With
current therapies becoming less efficacious due to increased
drug resistance, new inhibitors of both bacterial and malarial targets
are desperately needed. The recently discovered methylerythritol phosphate
(MEP) pathway for isoprenoid synthesis provides novel targets for
the development of such drugs. Particular attention has focused on
the IspH protein, the final enzyme in the MEP pathway, which uses
its [4Fe–4S] cluster to catalyze the formation of the isoprenoid
precursors IPP and DMAPP from HMBPP. IspH catalysis is achieved via
a 2e–/2H+ reductive
dehydroxylation of HMBPP; the mechanism by which catalysis is achieved,
however, is highly controversial. The work presented herein provides
the first step in assessing different routes to catalysis by using
computational methods. By performing broken-symmetry density functional
theory (BS–DFT) calculations that employ both the conductor-like
screening solvation model (DFT/COSMO) and a finite-difference Poisson–Boltzmann
self-consistent reaction field methodology (DFT/SCRF), we evaluate
geometries, energies, and Mössbauer signatures of the different
protonation states that may exist in the oxidized state of the IspH
catalytic cycle. From DFT/SCRF computations performed on the oxidized
state, we find a state where the substrate, HMBPP, coordinates the
apical iron in the [4Fe–4S] cluster as an alcohol group (ROH)

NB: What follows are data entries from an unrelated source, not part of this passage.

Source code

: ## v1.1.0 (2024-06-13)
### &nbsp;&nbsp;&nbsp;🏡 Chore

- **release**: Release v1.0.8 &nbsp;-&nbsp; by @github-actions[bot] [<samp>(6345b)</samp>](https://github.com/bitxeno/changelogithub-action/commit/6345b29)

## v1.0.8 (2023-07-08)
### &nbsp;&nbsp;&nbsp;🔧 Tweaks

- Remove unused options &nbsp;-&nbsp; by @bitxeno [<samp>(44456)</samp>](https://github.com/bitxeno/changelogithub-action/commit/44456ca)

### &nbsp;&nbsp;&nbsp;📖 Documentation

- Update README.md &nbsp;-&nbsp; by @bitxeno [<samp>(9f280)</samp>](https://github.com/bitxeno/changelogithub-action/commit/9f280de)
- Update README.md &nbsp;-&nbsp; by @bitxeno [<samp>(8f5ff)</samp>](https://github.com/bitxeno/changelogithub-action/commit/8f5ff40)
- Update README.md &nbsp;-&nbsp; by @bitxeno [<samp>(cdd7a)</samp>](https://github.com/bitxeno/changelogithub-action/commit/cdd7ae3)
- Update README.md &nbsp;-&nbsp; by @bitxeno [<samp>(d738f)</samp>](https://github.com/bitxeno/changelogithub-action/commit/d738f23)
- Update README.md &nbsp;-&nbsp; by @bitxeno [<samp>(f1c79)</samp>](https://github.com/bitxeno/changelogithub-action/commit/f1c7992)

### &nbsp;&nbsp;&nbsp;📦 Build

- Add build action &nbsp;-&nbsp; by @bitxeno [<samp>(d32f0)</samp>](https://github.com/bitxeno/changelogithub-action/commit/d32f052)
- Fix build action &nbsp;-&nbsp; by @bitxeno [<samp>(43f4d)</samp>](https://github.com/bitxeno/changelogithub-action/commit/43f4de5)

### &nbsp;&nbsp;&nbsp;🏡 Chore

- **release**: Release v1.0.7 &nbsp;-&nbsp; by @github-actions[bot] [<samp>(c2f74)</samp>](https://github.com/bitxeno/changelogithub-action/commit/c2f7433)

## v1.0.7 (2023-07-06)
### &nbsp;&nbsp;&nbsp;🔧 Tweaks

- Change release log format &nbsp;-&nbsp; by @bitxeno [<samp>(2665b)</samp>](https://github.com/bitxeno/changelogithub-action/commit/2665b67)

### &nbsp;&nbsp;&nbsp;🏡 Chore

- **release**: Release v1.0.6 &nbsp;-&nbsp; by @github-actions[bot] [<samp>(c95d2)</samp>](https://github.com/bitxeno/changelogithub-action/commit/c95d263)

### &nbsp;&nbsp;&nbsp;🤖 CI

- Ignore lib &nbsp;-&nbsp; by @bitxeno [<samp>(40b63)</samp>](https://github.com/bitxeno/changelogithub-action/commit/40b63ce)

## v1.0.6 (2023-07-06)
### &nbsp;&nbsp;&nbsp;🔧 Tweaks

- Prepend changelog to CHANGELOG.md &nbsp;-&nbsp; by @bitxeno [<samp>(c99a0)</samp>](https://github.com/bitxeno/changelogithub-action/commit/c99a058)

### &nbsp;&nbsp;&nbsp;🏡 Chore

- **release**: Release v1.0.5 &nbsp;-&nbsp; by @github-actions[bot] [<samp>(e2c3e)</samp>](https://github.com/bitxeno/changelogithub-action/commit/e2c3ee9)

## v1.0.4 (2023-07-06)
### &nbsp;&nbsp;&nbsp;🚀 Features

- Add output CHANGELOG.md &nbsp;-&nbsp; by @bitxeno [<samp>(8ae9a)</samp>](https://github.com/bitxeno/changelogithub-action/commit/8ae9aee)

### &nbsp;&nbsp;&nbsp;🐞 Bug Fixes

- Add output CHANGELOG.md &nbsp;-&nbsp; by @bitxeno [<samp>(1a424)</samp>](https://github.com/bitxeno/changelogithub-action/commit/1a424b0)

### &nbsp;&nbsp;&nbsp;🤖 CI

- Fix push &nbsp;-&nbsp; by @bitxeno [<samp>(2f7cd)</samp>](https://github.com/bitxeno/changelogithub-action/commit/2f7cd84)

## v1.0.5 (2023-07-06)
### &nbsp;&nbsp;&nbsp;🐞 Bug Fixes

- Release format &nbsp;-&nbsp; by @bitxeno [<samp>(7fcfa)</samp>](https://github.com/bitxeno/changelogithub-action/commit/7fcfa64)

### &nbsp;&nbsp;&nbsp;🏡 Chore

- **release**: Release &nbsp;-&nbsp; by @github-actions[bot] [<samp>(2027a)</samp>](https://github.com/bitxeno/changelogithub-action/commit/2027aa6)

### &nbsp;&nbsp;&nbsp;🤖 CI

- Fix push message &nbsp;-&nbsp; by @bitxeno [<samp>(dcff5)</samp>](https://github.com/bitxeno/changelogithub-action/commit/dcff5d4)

to be one of two, isoenergetic, lowest-energy states. In this state,
the HMBPP pyrophosphate moiety and an adjacent glutamate residue (E126)
are both fully deprotonated, making the active site highly anionic.
Our findings that this low-energy state also matches the experimental
geometry of the active site and that its computed isomer shifts agree
with experiment validate the use of the DFT/SCRF method to assess
relative energies along the IspH reaction pathway. Additional studies
of IspH catalytic intermediates are currently being pursued.